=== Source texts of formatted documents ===
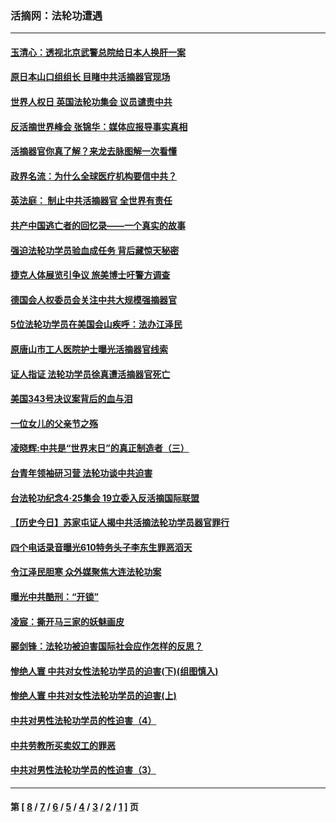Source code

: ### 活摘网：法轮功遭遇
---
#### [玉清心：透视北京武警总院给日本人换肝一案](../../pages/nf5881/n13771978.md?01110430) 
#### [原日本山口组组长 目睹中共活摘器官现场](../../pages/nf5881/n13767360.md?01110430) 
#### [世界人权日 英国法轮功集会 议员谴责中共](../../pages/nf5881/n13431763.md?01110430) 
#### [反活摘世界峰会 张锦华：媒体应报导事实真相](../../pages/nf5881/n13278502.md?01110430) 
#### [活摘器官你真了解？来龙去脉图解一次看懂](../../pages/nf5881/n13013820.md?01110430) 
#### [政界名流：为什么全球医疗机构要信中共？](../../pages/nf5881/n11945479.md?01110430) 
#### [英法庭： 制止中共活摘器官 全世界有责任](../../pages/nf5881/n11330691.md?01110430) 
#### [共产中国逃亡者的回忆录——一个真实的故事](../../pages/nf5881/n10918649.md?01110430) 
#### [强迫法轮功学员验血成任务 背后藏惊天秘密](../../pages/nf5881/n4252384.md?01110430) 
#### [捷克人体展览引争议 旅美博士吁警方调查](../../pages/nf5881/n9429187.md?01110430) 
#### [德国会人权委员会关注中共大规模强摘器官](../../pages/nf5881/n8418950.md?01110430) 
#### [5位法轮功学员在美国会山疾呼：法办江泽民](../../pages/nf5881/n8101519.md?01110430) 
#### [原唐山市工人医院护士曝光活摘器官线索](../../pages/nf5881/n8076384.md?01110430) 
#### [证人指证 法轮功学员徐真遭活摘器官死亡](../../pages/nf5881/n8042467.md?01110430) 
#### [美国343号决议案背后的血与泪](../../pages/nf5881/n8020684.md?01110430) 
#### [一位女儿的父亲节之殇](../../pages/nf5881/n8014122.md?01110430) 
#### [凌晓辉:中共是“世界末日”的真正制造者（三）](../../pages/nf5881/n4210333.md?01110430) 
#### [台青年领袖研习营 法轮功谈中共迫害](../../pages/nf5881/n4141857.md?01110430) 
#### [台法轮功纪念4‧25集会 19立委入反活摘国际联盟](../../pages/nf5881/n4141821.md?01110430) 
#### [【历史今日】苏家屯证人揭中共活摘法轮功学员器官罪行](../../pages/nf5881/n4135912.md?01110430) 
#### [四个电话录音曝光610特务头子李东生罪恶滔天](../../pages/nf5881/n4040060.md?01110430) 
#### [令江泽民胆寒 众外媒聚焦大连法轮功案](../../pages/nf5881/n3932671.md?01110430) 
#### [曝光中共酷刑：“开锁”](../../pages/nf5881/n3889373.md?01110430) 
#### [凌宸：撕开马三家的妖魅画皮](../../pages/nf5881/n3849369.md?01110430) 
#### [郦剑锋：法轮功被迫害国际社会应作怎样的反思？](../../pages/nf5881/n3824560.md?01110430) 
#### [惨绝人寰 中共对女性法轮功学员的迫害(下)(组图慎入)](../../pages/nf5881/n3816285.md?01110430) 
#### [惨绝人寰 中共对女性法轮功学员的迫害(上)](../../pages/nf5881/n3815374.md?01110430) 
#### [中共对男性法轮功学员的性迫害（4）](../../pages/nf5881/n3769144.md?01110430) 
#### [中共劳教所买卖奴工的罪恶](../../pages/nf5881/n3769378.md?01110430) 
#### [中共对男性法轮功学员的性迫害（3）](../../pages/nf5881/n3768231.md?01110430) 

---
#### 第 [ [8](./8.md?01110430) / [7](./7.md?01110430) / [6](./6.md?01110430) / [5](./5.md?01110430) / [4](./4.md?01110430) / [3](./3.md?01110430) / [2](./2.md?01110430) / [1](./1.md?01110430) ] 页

=== EXERCISE ===
Output the records exactly. Drop the images.

=== RESULT OF THIS TASK ===
Source code

: ### 活摘网：法轮功遭遇
---
#### [玉清心：透视北京武警总院给日本人换肝一案](../../pages/nf5881/n13771978.md?01110430) 
#### [原日本山口组组长 目睹中共活摘器官现场](../../pages/nf5881/n13767360.md?01110430) 
#### [世界人权日 英国法轮功集会 议员谴责中共](../../pages/nf5881/n13431763.md?01110430) 
#### [反活摘世界峰会 张锦华：媒体应报导事实真相](../../pages/nf5881/n13278502.md?01110430) 
#### [活摘器官你真了解？来龙去脉图解一次看懂](../../pages/nf5881/n13013820.md?01110430) 
#### [政界名流：为什么全球医疗机构要信中共？](../../pages/nf5881/n11945479.md?01110430) 
#### [英法庭： 制止中共活摘器官 全世界有责任](../../pages/nf5881/n11330691.md?01110430) 
#### [共产中国逃亡者的回忆录——一个真实的故事](../../pages/nf5881/n10918649.md?01110430) 
#### [强迫法轮功学员验血成任务 背后藏惊天秘密](../../pages/nf5881/n4252384.md?01110430) 
#### [捷克人体展览引争议 旅美博士吁警方调查](../../pages/nf5881/n9429187.md?01110430) 
#### [德国会人权委员会关注中共大规模强摘器官](../../pages/nf5881/n8418950.md?01110430) 
#### [5位法轮功学员在美国会山疾呼：法办江泽民](../../pages/nf5881/n8101519.md?01110430) 
#### [原唐山市工人医院护士曝光活摘器官线索](../../pages/nf5881/n8076384.md?01110430) 
#### [证人指证 法轮功学员徐真遭活摘器官死亡](../../pages/nf5881/n8042467.md?01110430) 
#### [美国343号决议案背后的血与泪](../../pages/nf5881/n8020684.md?01110430) 
#### [一位女儿的父亲节之殇](../../pages/nf5881/n8014122.md?01110430) 
#### [凌晓辉:中共是“世界末日”的真正制造者（三）](../../pages/nf5881/n4210333.md?01110430) 
#### [台青年领袖研习营 法轮功谈中共迫害](../../pages/nf5881/n4141857.md?01110430) 
#### [台法轮功纪念4‧25集会 19立委入反活摘国际联盟](../../pages/nf5881/n4141821.md?01110430) 
#### [【历史今日】苏家屯证人揭中共活摘法轮功学员器官罪行](../../pages/nf5881/n4135912.md?01110430) 
#### [四个电话录音曝光610特务头子李东生罪恶滔天](../../pages/nf5881/n4040060.md?01110430) 
#### [令江泽民胆寒 众外媒聚焦大连法轮功案](../../pages/nf5881/n3932671.md?01110430) 
#### [曝光中共酷刑：“开锁”](../../pages/nf5881/n3889373.md?01110430) 
#### [凌宸：撕开马三家的妖魅画皮](../../pages/nf5881/n3849369.md?01110430) 
#### [郦剑锋：法轮功被迫害国际社会应作怎样的反思？](../../pages/nf5881/n3824560.md?01110430) 
#### [惨绝人寰 中共对女性法轮功学员的迫害(下)(组图慎入)](../../pages/nf5881/n3816285.md?01110430) 
#### [惨绝人寰 中共对女性法轮功学员的迫害(上)](../../pages/nf5881/n3815374.md?01110430) 
#### [中共对男性法轮功学员的性迫害（4）](../../pages/nf5881/n3769144.md?01110430) 
#### [中共劳教所买卖奴工的罪恶](../../pages/nf5881/n3769378.md?01110430) 
#### [中共对男性法轮功学员的性迫害（3）](../../pages/nf5881/n3768231.md?01110430) 

---
#### 第 [ [8](./8.md?01110430) / [7](./7.md?01110430) / [6](./6.md?01110430) / [5](./5.md?01110430) / [4](./4.md?01110430) / [3](./3.md?01110430) / [2](./2.md?01110430) / [1](./1.md?01110430) ] 页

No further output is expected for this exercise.